[Collected data]
━━━━━━━━━━━━━━━━━━━━━━━━━━━━━━
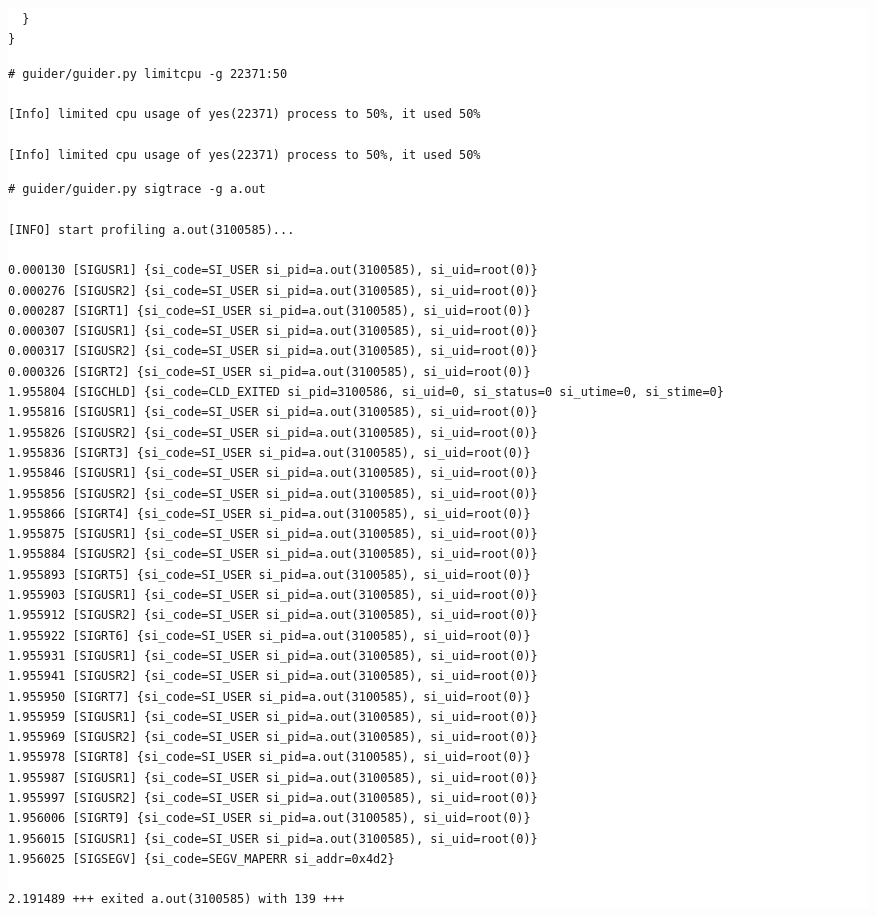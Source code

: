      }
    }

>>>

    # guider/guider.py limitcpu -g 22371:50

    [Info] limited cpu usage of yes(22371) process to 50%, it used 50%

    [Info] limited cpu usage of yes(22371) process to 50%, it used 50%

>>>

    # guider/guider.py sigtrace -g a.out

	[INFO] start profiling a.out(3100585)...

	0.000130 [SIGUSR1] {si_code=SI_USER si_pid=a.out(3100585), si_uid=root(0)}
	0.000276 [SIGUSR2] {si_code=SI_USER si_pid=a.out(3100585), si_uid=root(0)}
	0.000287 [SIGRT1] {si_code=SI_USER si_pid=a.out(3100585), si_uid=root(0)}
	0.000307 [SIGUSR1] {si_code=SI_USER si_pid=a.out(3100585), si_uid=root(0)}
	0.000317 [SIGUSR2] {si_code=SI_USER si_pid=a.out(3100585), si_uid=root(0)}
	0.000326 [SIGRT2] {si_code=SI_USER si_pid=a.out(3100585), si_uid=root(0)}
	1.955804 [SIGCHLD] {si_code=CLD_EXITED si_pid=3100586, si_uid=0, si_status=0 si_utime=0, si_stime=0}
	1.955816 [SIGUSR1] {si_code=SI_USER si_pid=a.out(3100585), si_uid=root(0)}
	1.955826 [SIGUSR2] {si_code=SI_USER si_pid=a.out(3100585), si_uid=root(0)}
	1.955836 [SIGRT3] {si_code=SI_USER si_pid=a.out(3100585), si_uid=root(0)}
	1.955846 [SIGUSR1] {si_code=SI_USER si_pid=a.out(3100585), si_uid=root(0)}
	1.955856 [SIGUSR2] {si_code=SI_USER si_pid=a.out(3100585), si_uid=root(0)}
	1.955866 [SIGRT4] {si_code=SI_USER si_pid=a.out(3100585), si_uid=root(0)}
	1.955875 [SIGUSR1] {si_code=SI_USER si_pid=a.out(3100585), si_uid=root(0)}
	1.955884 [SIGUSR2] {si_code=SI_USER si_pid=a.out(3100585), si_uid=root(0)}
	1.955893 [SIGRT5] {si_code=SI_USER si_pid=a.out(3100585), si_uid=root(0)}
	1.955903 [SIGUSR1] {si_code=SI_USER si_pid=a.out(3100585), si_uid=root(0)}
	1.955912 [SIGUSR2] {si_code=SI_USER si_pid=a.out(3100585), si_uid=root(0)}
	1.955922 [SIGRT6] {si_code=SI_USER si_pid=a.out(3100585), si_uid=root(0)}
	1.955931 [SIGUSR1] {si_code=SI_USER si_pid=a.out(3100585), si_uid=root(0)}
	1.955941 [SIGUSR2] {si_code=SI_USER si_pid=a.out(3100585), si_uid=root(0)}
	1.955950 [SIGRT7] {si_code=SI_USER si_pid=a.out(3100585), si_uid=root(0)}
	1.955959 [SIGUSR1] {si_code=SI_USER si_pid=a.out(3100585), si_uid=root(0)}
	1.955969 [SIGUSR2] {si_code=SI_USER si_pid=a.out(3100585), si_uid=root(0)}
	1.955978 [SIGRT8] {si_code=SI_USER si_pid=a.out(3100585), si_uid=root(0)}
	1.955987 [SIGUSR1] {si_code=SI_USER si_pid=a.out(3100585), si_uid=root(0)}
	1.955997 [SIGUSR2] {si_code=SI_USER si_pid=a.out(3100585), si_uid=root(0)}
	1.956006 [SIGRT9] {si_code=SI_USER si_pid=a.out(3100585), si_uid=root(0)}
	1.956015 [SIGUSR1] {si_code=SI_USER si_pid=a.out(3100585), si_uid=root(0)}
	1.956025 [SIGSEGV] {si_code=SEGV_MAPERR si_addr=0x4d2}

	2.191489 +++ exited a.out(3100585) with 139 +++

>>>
━━━━━━━━━━━━━━━━━━━━━━━━━━━━━━
### What is expected
In the records above, find each line with the string "guider" and list it.

### Your solution
    # guider/guider.py limitcpu -g 22371:50
    # guider/guider.py sigtrace -g a.out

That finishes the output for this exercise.